Work order
The reply must be the number of lines in the following material that include the word "phantom", and nothing more.

Data in this exercise
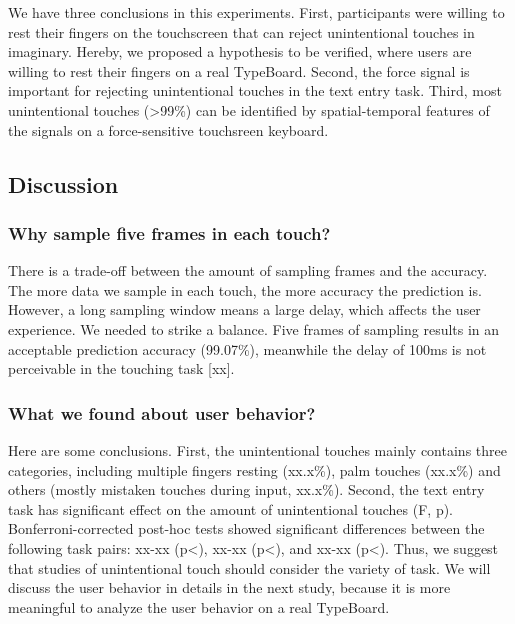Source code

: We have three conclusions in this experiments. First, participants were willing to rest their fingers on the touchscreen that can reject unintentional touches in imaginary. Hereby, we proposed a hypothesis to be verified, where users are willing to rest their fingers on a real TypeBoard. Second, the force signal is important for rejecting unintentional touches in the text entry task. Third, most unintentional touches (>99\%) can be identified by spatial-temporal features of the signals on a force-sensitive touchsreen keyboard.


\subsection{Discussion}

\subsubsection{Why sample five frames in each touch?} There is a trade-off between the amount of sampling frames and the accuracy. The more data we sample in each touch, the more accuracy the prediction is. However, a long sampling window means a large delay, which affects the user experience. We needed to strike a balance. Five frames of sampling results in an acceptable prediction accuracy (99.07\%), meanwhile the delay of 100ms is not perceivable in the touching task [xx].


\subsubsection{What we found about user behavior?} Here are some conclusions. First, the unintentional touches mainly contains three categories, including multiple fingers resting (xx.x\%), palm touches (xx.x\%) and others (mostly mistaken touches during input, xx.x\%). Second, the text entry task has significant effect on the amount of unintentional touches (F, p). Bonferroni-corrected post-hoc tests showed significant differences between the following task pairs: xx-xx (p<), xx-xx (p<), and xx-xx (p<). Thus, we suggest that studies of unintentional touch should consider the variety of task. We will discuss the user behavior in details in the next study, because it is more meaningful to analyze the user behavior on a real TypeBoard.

* * *

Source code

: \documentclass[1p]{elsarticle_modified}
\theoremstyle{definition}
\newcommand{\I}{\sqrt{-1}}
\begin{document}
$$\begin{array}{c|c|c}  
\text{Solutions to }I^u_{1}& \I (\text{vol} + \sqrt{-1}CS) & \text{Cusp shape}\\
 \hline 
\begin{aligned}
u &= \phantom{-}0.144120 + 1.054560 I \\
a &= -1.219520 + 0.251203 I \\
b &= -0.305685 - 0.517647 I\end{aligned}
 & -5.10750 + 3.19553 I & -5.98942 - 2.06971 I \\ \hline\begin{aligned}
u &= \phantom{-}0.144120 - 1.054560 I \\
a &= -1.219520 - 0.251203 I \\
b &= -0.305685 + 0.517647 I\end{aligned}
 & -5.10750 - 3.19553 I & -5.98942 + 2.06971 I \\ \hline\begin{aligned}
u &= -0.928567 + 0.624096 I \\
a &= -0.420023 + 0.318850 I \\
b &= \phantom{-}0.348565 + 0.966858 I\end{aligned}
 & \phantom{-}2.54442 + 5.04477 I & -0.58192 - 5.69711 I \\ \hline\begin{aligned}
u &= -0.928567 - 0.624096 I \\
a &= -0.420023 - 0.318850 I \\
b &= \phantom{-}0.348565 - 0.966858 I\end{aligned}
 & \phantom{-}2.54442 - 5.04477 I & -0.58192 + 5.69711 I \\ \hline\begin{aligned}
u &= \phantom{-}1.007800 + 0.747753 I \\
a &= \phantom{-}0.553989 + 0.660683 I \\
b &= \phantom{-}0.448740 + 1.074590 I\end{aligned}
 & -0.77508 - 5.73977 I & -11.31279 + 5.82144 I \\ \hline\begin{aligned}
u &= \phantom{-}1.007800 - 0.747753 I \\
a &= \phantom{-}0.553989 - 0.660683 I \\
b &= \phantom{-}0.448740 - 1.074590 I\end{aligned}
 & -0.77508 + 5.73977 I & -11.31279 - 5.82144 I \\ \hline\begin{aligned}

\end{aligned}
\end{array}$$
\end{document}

Solution to this task
12